Der Schüler leidet unter anderem an einer Aufmerksamkeitsstörung, weshalb der Schüler eine ärztliche Bestätigung über die Notwendigkeit des Tragens der konkreten Smart-Brille an der Schule vorlegte. Durch die Brille fühlten sich sowohl Lehrkräfte als auch Mitschüler:innen verunsichert, in der Schule möglicherweise gefilmt oder aufgenommen zu werden. Nachdem sich der Schüler mehrmals weigerte, die Smart-Brille im Unterricht abzunehmen, wurde er insgesamt viermal vom Schulbesuch suspendiert und im Juni 2026 schließlich mit Bescheid der zuständigen Bildungsdirektion von der Schule ausgeschlossen. Dagegen erhob der Schüler Beschwerde an das BVwG.
Bloßes Unbehagen rechtfertigt keinen Schulausschluss
Im Verfahren vor dem BVwG zeigte sich, dass die Bildungsdirektion den Schulausschluss verhängt hatte, ohne konkrete Vorfälle für ein schwerwiegendes Fehlverhalten festzustellen. Ebenso fehlte eine konkrete Feststellung, inwiefern eine dauernde Gefährdung der körperlichen Sicherheit sowie der Sittlichkeit durch die Smart-Brille verwirklicht wurde. Zwar hat aus Sicht des Gerichts die mehrmalige Weigerung, die Brille im Unterricht abzunehmen, das Vertrauen in den ordnungsgemäßen Umgang des Schülers mit der Smart-Brille beeinträchtigt. Allerdings rechtfertigt ein bloßes Unbehagen von Lehrkräften und Mitschüler:innen noch keinen Schulausschluss.

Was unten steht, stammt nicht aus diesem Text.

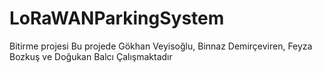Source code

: # LoRaWANParkingSystem
Bitirme projesi
Bu projede Gökhan Veyisoğlu, Binnaz Demirçeviren, Feyza Bozkuş ve Doğukan Balcı Çalışmaktadır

Entscheidend ist nicht die Anzahl der Vorfälle oder der gesetzten Maßnahmen, sondern deren Schwere, wird in der Entscheidung betont. Ob mit dem Tragen einer Smart-Brille im Unterricht überhaupt die Voraussetzungen für einen Schulausschluss verwirklicht werden können, wurde vom Gericht nicht näher erörtert. Der Beschwerde wurde stattgegeben und der Schulausschluss aufgehoben. Die ordentliche Revision wurde nicht zugelassen.